A Wrangler? Forget that, just admit that completely replacing the jeep with the HMMWV was a mistake and start producing M151A2's again.....those things can go places a HMMWV cannot.

KBCraig said...

That’s easy. The Army has discarded dozens of vehicles that serve that role. The M151A2 Jeep was light and mobile and small enough to tackle goat trails.

It was replaced by the HMMWV, which was twice as big and twice as heavy (even before they added armor), and carried no more people than the Jeep.

BUT WAIT, THERE’S MORE! …when a light wheeled vehicle can’t survive anti-tank munitions, the Pentagon’s solution is to start bolting on armor. Making it an even bigger, heavier, slower, pig of a vehicle makes it an even easier target.

Reminds me of how the M2/M3 Bradley Fighting Vehicle, originally faster and more heavily armed and armored than the M113, was transformed into a slow slug of a target.

Chiu ChunLing said...

A step in the right direction, if they take it.

Anonymous said...

I knew the "Hummer" was a mistake the first time I laid eyes on it and it has proven itself to be just that. I can't believe it has remained in inventory as long as it has.
There is nothing that it can do that can't be done cheaper, easier and more effectively.
Some might say it can be armored up.....well my answer to that is, if you need to be in armor you planned wrong and you should be in a tank not an aluminum can.

One only has to look at our own military history and also the simplicity and utility of the "Land Rover" used all over Africa and other remote areas of the world to know that the jeep type vehicle should always be part of any fighting force.

ExGeeEye said...

Way to reinvevent the wheel, guys. Twice.

We HAD Jeeps on the battlefield. They were called Jeeps.

Then we had lightweight mobile transports with a bit mor capacity, reconfigurable into other varieties such as ambulances. They were called HMMWVs. Then somebody decided they needed to be fitted with armor, or replaced with MRAPs.

So now they want something like the Jeep. I bet they're going to start with a blank sheet of paper and come up with something brand new.

Here's a tip, guys, and I'll take 1/1000th of your R&D budget and retire to Florida:

Jeep. Diesel it if ya wanna.

Or, original-concept HMMWV.

But you're not smart enough to pick one of those, are you.

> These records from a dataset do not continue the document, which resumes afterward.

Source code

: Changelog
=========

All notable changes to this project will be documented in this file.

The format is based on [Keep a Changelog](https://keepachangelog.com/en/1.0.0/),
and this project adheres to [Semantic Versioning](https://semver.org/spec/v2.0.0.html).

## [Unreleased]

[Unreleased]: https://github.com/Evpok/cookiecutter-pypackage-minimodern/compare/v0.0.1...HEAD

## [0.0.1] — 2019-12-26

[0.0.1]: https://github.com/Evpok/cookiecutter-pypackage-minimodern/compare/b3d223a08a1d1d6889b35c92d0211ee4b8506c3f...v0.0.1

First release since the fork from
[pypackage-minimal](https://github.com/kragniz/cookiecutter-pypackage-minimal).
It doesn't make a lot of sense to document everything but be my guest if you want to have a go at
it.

(Praying for you, Mike. Get that book out.)

Ed said...

Pictures would have been nice, so I found this:

California Midwesterner said...

"Not Me" has it wrong.
NASA didn't spend a dime on Space Pen development. Fisher, the company behind the product, did the R&D on their own. NASA and the Russians both bought the product. Both also used mechanical pencils occasionally, but loose graphite powder in a microgravity environment that's full of electricity is a recipe for disaster.

The "NASA spent big money developing a fancy pen and the Soviets just used pencils! Lolol, wasteful spending!" is complete BS.